In parts one and two of this series we looked at two methods for simulating loss frequency. Method one – while useful – has shortcomings as it primarily requires working with expected loss frequency values less then 1 (once per year). In addition, with method one, it was not possible to determine iterations where loss frequency could be greater then once per year.
Method two overcame these limitations. We leveraged the Poisson probability distribution (discrete distribution) as well as an expected loss frequency value and a random value between 0 and 1 to return a loss value (an integer) for any given iteration. Using this method – about 10% of our iterations resulted in loss events and some of those iterations had multiple loss events. From my perspective method two is the more useful of the two – especially since it has the potential to account for low probability situations where there could be numerous loss events for any simulation iteration.
The purpose of this post is to simulate loss magnitude. Conceptually, we are going to do what we did with loss frequency method two – but our distribution and input parameters will differ. To simulate loss magnitude we need four things:
1. A continuous probability distribution.

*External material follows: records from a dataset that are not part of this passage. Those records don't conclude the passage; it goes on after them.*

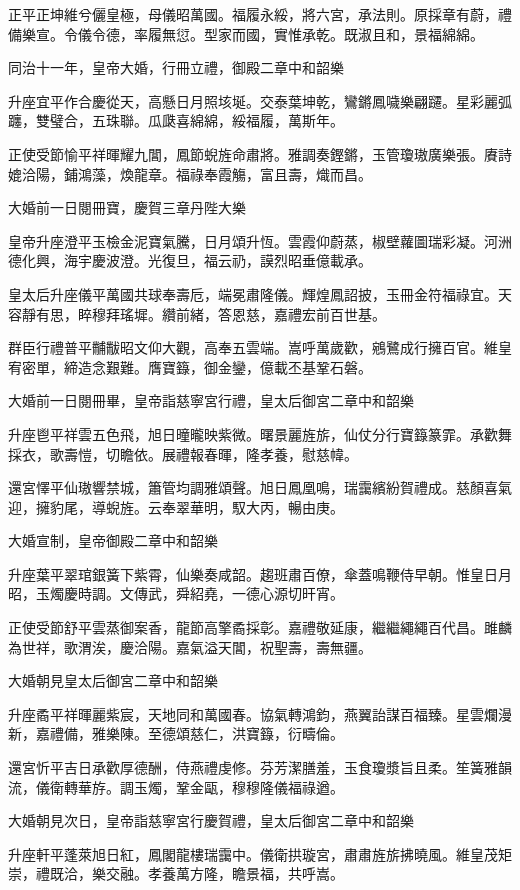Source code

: \begin{pinyinscope}
正平正坤維兮儷皇極，母儀昭萬國。福履永綏，將六宮，承法則。原採章有蔚，禮備樂宣。令儀令德，率履無愆。型家而國，實惟承乾。既淑且和，景福綿綿。

同治十一年，皇帝大婚，行冊立禮，御殿二章中和韶樂

升座宜平作合慶從天，高懸日月照垓埏。交泰葉坤乾，鸞鏘鳳噦樂翩躚。星彩麗弧躔，雙璧合，五珠聯。瓜瓞喜綿綿，綏福履，萬斯年。

正使受節愉平祥暉耀九閶，鳳節蜺旌命肅將。雅調奏鏗鏘，玉管瓊璈廣樂張。賡詩媲洽陽，鋪鴻藻，煥龍章。福祿奉霞觴，富且壽，熾而昌。

大婚前一日閱冊寶，慶賀三章丹陛大樂

皇帝升座澄平玉檢金泥寶氣騰，日月頌升恆。雲霞仰蔚蒸，椒壁蘿圖瑞彩凝。河洲德化興，海宇慶波澄。光復旦，福云礽，謨烈昭垂億載承。

皇太后升座儀平萬國共球奉壽卮，端冕肅隆儀。輝煌鳳詔披，玉冊金符福祿宜。天容靜有思，睟穆拜瑤墀。纘前緒，答恩慈，嘉禮宏前百世基。

群臣行禮普平黼黻昭文仰大觀，高奉五雲端。嵩呼萬歲歡，鵷鷺成行擁百官。維皇宥密單，締造念艱難。膺寶籙，御金鑾，億載丕基鞏石磐。

大婚前一日閱冊畢，皇帝詣慈寧宮行禮，皇太后御宮二章中和韶樂

升座鬯平祥雲五色飛，旭日曈曨映紫微。曙景麗旌旂，仙仗分行寶籙篆霏。承歡舞採衣，歌壽愷，切瞻依。展禮報春暉，隆孝養，慰慈幃。

還宮懌平仙璈響禁城，簫管均調雅頌聲。旭日鳳凰鳴，瑞靄繽紛賀禮成。慈顏喜氣迎，擁豹尾，導蜺旌。云奉翠華明，馭大丙，暢由庚。

大婚宣制，皇帝御殿二章中和韶樂

升座葉平翠琯銀簧下紫霄，仙樂奏咸韶。趨班肅百僚，傘蓋鳴鞭侍早朝。惟皇日月昭，玉燭慶時調。文傳武，舜紹堯，一德心源切旰宵。

正使受節舒平雲蒸御案香，龍節高擎矞採彰。嘉禮敬延康，繼繼繩繩百代昌。雎麟為世祥，歌渭涘，慶洽陽。嘉氣溢天閶，祝聖壽，壽無疆。

大婚朝見皇太后御宮二章中和韶樂

升座矞平祥暉麗紫宸，天地同和萬國春。協氣轉鴻鈞，燕翼詒謀百福臻。星雲爛漫新，嘉禮備，雅樂陳。至德頌慈仁，洪寶籙，衍疇倫。

還宮忻平吉日承歡厚德酬，侍燕禮虔修。芬芳潔膳羞，玉食瓊漿旨且柔。笙簧雅韻流，儀衛轉華斿。調玉燭，鞏金甌，穆穆隆儀福祿遒。

大婚朝見次日，皇帝詣慈寧宮行慶賀禮，皇太后御宮二章中和韶樂

升座軒平蓬萊旭日紅，鳳閣龍樓瑞靄中。儀衛拱璇宮，肅肅旌旂拂曉風。維皇茂矩崇，禮既洽，樂交融。孝養萬方隆，瞻景福，共呼嵩。


\end{pinyinscope}
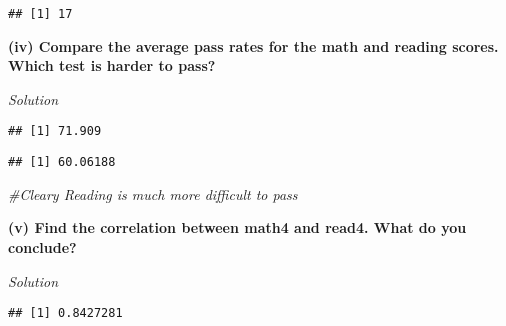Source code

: \documentclass[
]{article}
\newenvironment{Shaded}{\begin{snugshade}}{\end{snugshade}}
\newcommand{\CommentTok}[1]{\textcolor[rgb]{0.56,0.35,0.01}{\textit{#1}}}
\newcommand{\KeywordTok}[1]{\textcolor[rgb]{0.13,0.29,0.53}{\textbf{#1}}}
\newcommand{\NormalTok}[1]{#1}
\newcommand{\OperatorTok}[1]{\textcolor[rgb]{0.81,0.36,0.00}{\textbf{#1}}}
\begin{document}
\begin{verbatim}
## [1] 17
\end{verbatim}

\textbf{(iv) Compare the average pass rates for the math and reading
scores. Which test is harder to pass? }

\emph{Solution}

\begin{Shaded}
\end{Shaded}

\begin{verbatim}
## [1] 71.909
\end{verbatim}

\begin{Shaded}
\end{Shaded}

\begin{verbatim}
## [1] 60.06188
\end{verbatim}

\begin{Shaded}
\begin{Highlighting}[]
\CommentTok{#Cleary Reading is much more difficult to pass}
\end{Highlighting}
\end{Shaded}

\textbf{(v) Find the correlation between math4 and read4. What do you
conclude? }

\emph{Solution}

\begin{Shaded}
\end{Shaded}

\begin{verbatim}
## [1] 0.8427281
\end{verbatim}
\end{document}
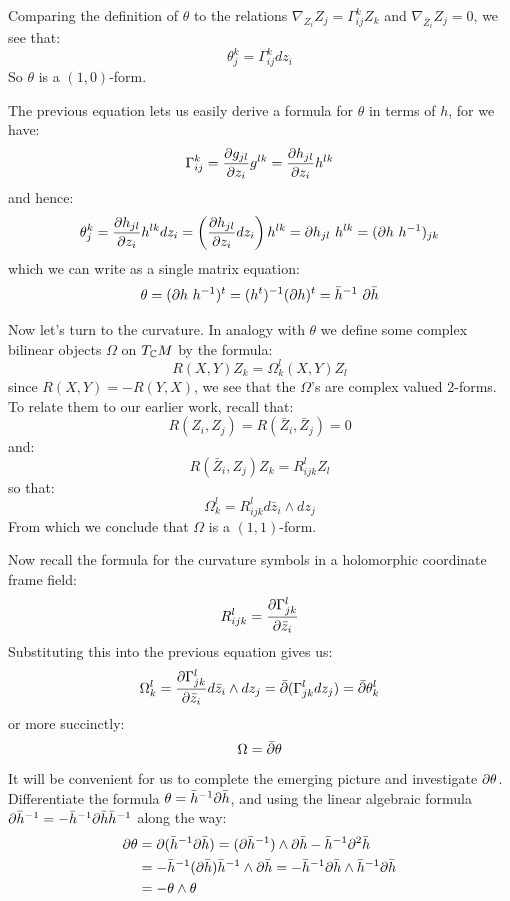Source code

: Comparing the definition of $\theta$ to the relations $ \nabla_{Z_i} Z_j = \Gamma_{ij}^k Z_k $ and $\nabla_{\bar{Z}_i} Z_j = 0$, we see that:
%
$$ \theta^k_j = \Gamma_{ij}^k d z_i $$
%
So $\theta$ is a $(1,0)$-form.

The previous equation lets us easily derive a formula for $\theta$ in terms of $h$, for we have:
%
$$ \Gamma_{ij}^k = \frac{ \del g_{jl} }{ \del z_i } g^{lk} = \frac{ \del h_{jl} }{ \del z_i } h^{lk} $$
%
and hence:
%
$$ \theta^k_j = \frac{ \del h_{jl} }{ \del z_i } h^{lk} d z_i = \left( \frac{ \del h_{jl} }{ \del z_i } d z_i \right) h^{lk} = \del h_{jl} \ h^{lk} = ( \del h \ h^{-1} )_{jk} $$
%
which we can write as a single matrix equation:
%
$$ \theta = ( \del h \ h^{-1} )^{t} = (h^t)^{-1} (\del h)^{t} = \bar{h}^{-1} \ \del \bar{h} $$

Now let's turn to the curvature.  In analogy with $\theta$ we define some complex bilinear objects $\Omega$ on $T_{\C}M$ by the formula:
%
$$ R( X, Y ) Z_k = \Omega_k^l (X, Y) Z_l $$
%
since $R(X,Y) = - R(Y,X)$, we see that the $\Omega$'s are complex valued 2-forms.  To relate them to our earlier work, recall that:
%
$$ R(Z_i, Z_j) = R( \bar{Z}_i, \bar{Z}_j ) = 0 $$
%
and:
%
$$ R( \bar{Z}_i, Z_j )Z_k = R_{ijk}^l Z_l $$
%
so that:
%
$$ \Omega_k^l = R_{ijk}^l d \bar{z}_i \wedge d z_j $$
%
From which we conclude that $\Omega$ is a $(1,1)$-form.

Now recall the formula for the curvature symbols in a holomorphic coordinate frame field:
%
$$ R_{ijk}^l = \frac{ \del \Gamma_{jk}^l }{ \del \bar{z}_i } $$
%
Substituting this into the previous equation gives us:
%
$$ \Omega_k^l = \frac{ \del \Gamma_{jk}^l }{ \del \bar{z}_i } d \bar{z}_i \wedge d z_j = \delbar( \Gamma_{jk}^l d z_j ) = \delbar \theta_k^l $$
%
or more succinctly:
%
$$ \Omega = \delbar \theta $$
%
It will be convenient for us to complete the emerging picture and investigate $ \del \theta $.  Differentiate the formula $\theta = \bar{h}^{-1} \del \bar{h}$, and using the linear algebraic formula $\del \bar{h}^{-1} = - \bar{h}^{-1} \del \bar{h} \bar{h}^{-1}$ along the way:
%
\begin{align*}
\del \theta &= \del(  \bar{h}^{-1} \del \bar{h} ) = ( \del \bar{h}^{-1} ) \wedge \del \bar{h} - \bar{h}^{-1} \del^2 \bar{h} \\
&= - \bar{h}^{-1} (\del \bar{h}) \bar{h}^{-1} \wedge \del \bar{h}  = - \bar{h}^{-1} \del \bar{h} \wedge \bar{h}^{-1} \del \bar{h} \\
&= - \theta \wedge \theta
\end{align*}

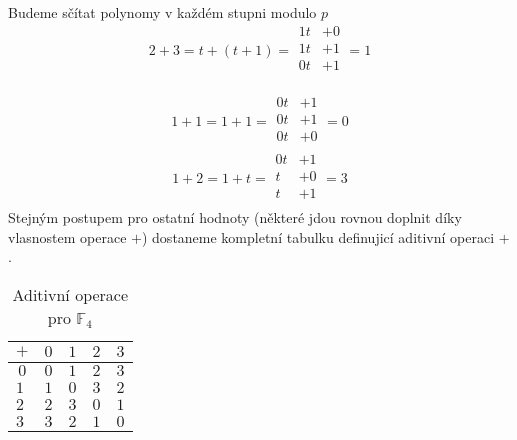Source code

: \begin{example}
Budeme sčítat polynomy v každém stupni modulo $p$
\[
2 + 3 = t + (t + 1)
=
\begin{array}{rr}
    1t & + 0\\
    1t & + 1\\ \hline
    0t & + 1\\
      &
\end{array}
= 1
\]

\[
1 + 1 = 1 + 1
=
\begin{array}{rr}
    0t & + 1\\
    0t & + 1\\ \hline
    0t & + 0\\
       &
\end{array}
= 0
\]
\[
    1 + 2 = 1 + t
=
\begin{array}{rr}
    0t & + 1\\
    t  & + 0\\ \hline
    t  & + 1\\
       &
\end{array}
= 3
\]
Stejným postupem pro ostatní hodnoty (některé jdou rovnou doplnit díky vlasnostem operace $+$)
dostaneme kompletní tabulku definujicí aditivní operaci $+$.

\begin{table}[h]
    \centering
    \begin{tabular}{|l|l|l|l|l|}
    \hline
    \multicolumn{1}{|c|}{$+$} & \multicolumn{1}{c|}{$0$} & \multicolumn{1}{c|}{$1$} & \multicolumn{1}{c|}{$2$} & \multicolumn{1}{c|}{$3$} \\ \hline
    \multicolumn{1}{|c|}{$0$} & \multicolumn{1}{c|}{$0$} & \multicolumn{1}{c|}{$1$} & \multicolumn{1}{c|}{$2$} & \multicolumn{1}{c|}{$3$} \\ \hline
    $1$                       & $1$                      & $0$                      & $3$                      & $2$                      \\ \hline
    $2$                       & $2$                      & $3$                      & $0$                      & $1$                      \\ \hline
    $3$                       & $3$                      & $2$                      & $1$                      & $0$                      \\ \hline
    \end{tabular}
    \caption{Aditivní operace pro $\mathbb{F}_{4}$}
    \label{tab:F4_plus}
    \end{table}

\end{example}

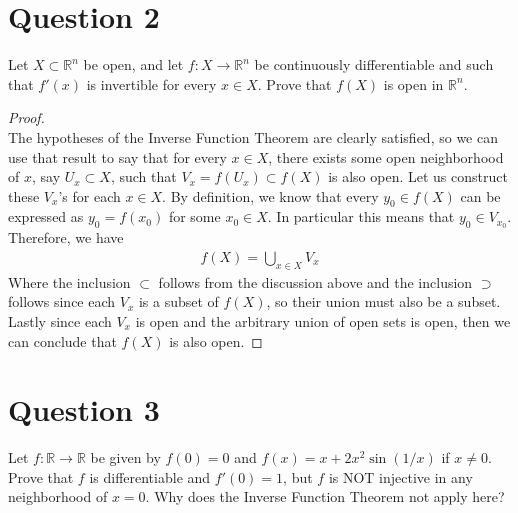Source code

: \documentclass[10pt,a4paper]{article}
\theoremstyle{definition}
\theoremstyle{definition}
\numberwithin{equation}{section}
\begin{document}
\section*{Question 2}
Let $X \subset \mathbb{R}^n$ be open, and let $f: X \to \mathbb{R}^n$ be continuously differentiable and such that $f'(x)$ is invertible for every $x \in X$. Prove that $f(X)$ is open in $\mathbb{R}^n$.

\begin{proof}$ $
\\The hypotheses of the Inverse Function Theorem are clearly satisfied, so we can use that result to say that for every $x \in X$, there exists some open neighborhood of $x$, say $U_x \subset X$, such that $V_x = f(U_x) \subset f(X)$ is also open. Let us construct these $V_x$'s for each $x \in X$. By definition, we know that every $y_0 \in f(X)$ can be expressed as $y_0 = f(x_0)$ for some $x_0 \in X$. In particular this means that $y_0 \in V_{x_0}$. Therefore, we have 
\begin{align*}
f(X) = \bigcup_{x \in X} V_x
\end{align*}
Where the inclusion $\subset$ follows from the discussion above and the inclusion $\supset$ follows since each $V_x$ is a subset of $f(X)$, so their union must also be a subset. Lastly since each $V_x$ is open and the arbitrary union of open sets is open, then we can conclude that $f(X)$ is also open. 
\end{proof}

\section*{Question 3}
Let $f: \mathbb{R} \to \mathbb{R}$ be given by $f(0) = 0$ and $f(x) = x + 2x^2 \sin(1/x)$ if $x \neq 0$. Prove that $f$ is differentiable and $f'(0) = 1$, but $f$ is NOT injective in any neighborhood of $x = 0$. Why does the Inverse Function Theorem not apply here?
\end{document}

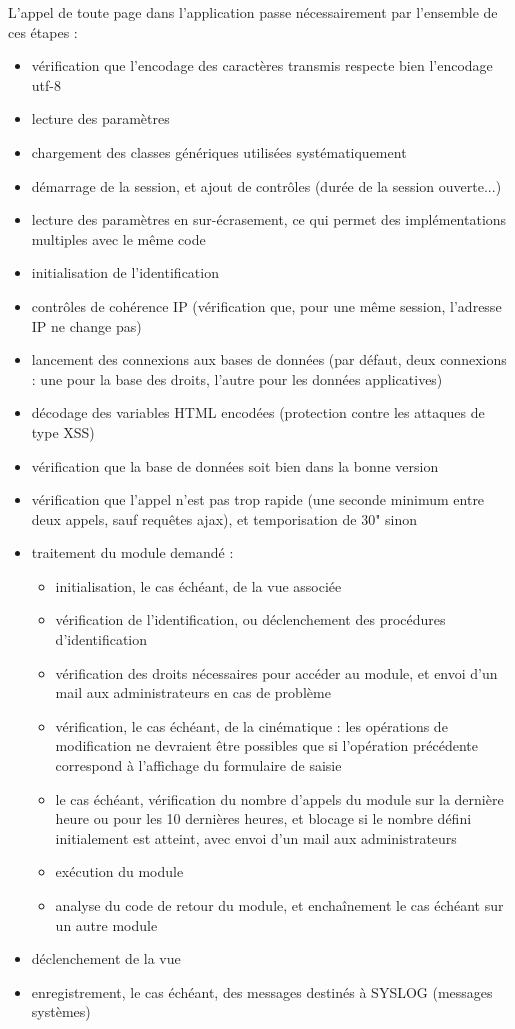 L'appel de toute page dans l'application passe nécessairement par l'ensemble de ces étapes :
\begin{itemize}
\item vérification que l'encodage des caractères transmis respecte bien l'encodage utf-8
\item lecture des paramètres
\item chargement des classes génériques utilisées systématiquement
\item démarrage de la session, et ajout de contrôles (durée de la session ouverte...)
\item lecture des paramètres en sur-écrasement, ce qui permet des implémentations multiples avec le même code
\item initialisation de l'identification
\item contrôles de cohérence IP (vérification que, pour une même session, l'adresse IP ne change pas)
\item lancement des connexions aux bases de données (par défaut, deux connexions : une pour la base des droits, l'autre pour les données applicatives)
\item décodage des variables HTML encodées (protection contre les attaques de type XSS)
\item vérification que la base de données soit bien dans la bonne version
\item vérification que l'appel n'est pas trop rapide (une seconde minimum entre deux appels, sauf requêtes ajax), et temporisation de 30" sinon
\item traitement du module demandé :
\begin{itemize}
\item initialisation, le cas échéant, de la vue associée 
\item vérification de l'identification, ou déclenchement des procédures d'identification
\item vérification des droits nécessaires pour accéder au module, et envoi d'un mail aux administrateurs en cas de problème
\item vérification, le cas échéant, de la cinématique : les opérations de modification ne devraient être possibles que si l'opération précédente correspond à l'affichage du formulaire de saisie
\item le cas échéant, vérification du nombre d'appels du module sur la dernière heure ou pour les 10 dernières heures, et blocage si le nombre défini initialement est atteint, avec envoi d'un mail aux administrateurs
\item exécution du module
\item analyse du code de retour du module, et enchaînement le cas échéant sur un autre module
\end{itemize}
\item déclenchement de la vue 
\item enregistrement, le cas échéant, des messages destinés à SYSLOG (messages systèmes)
\end{itemize}

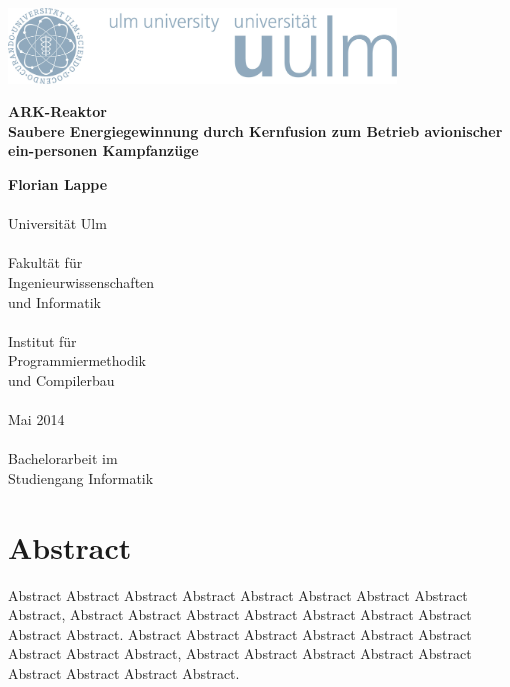 \documentclass[a4paper,10pt
headsepline,           %
doubleside,            %
pointlessnumbers,      %
bibtotoc,              %
BCOR15mm,               %
leqno					%
]{scrbook}
\newcommand{\fullname}{Florian Lappe}
\newcommand{\titel}{ARK-Reaktor}
\newcommand{\untertitel}{Saubere Energiegewinnung durch Kernfusion zum Betrieb avionischer ein-personen Kampfanzüge}
\newcommand{\abgabedatum}{Mai 2014}
\newcommand{\abschlussarbeit}{Bachelorarbeit}
\begin{document}
\frontmatter %


\begin{titlepage}
	\selectfont %
	\hfill\includegraphics[height=2.0cm]{images/logo_100_sRGB}\\[3.5cm] %
	\begin{flushright}
		\Huge \textbf{\titel}\\[0.2cm]
		\fontsize{19}{20}\selectfont \textbf{\untertitel}\\
	\end{flushright}
	
	\vfill\hfill
	\parbox[t]{4.6cm}{
		\singlespacing
		\large
		\textbf{\fullname}\\
		\\
		Universität Ulm\\
		\\
		Fakultät für\\
		Ingenieurwissenschaften\\
		und Informatik\\
		\\
		Institut für\\
		Programmiermethodik\\
		und Compilerbau\\
		\\
		\abgabedatum\\
		\\
		{\abschlussarbeit} im\\
		Studiengang Informatik
	}
\end{titlepage}
\restoregeometry


\clearpage
\thispagestyle{empty}
\chapter*{Abstract}

Abstract Abstract Abstract Abstract Abstract Abstract Abstract Abstract Abstract,
Abstract Abstract Abstract Abstract Abstract Abstract Abstract Abstract Abstract.
Abstract Abstract Abstract Abstract Abstract Abstract Abstract Abstract Abstract,
Abstract Abstract Abstract Abstract Abstract Abstract Abstract Abstract Abstract.
\end{document}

2. A random value between 0 and 1
3. An expected or average loss magnitude
4. A loss magnitude standard deviation
Continuous Probability Distribution. Technically, if you have internal or external loss magnitude data, you would analyze that data and fit the data to an appropriate continuous probability distribution. There are dozens of such distributions. There are often times where we have limited data or we need to make good faith (or “educated”) assumptions about the shape of our loss magnitude curve. A lot of IT risk scenarios loss magnitude curves are often assumed to be normal or lognormal in nature. Normal is often assumed but it has its limitations since there can be negative values and rarely is there a “perfect” normal loss magnitude curve for IT risk scenarios. However, most of the “normal-like” distributions converge to normal (as data points increase). Thus, for the purposes of demonstration I am going to use the normal distribution.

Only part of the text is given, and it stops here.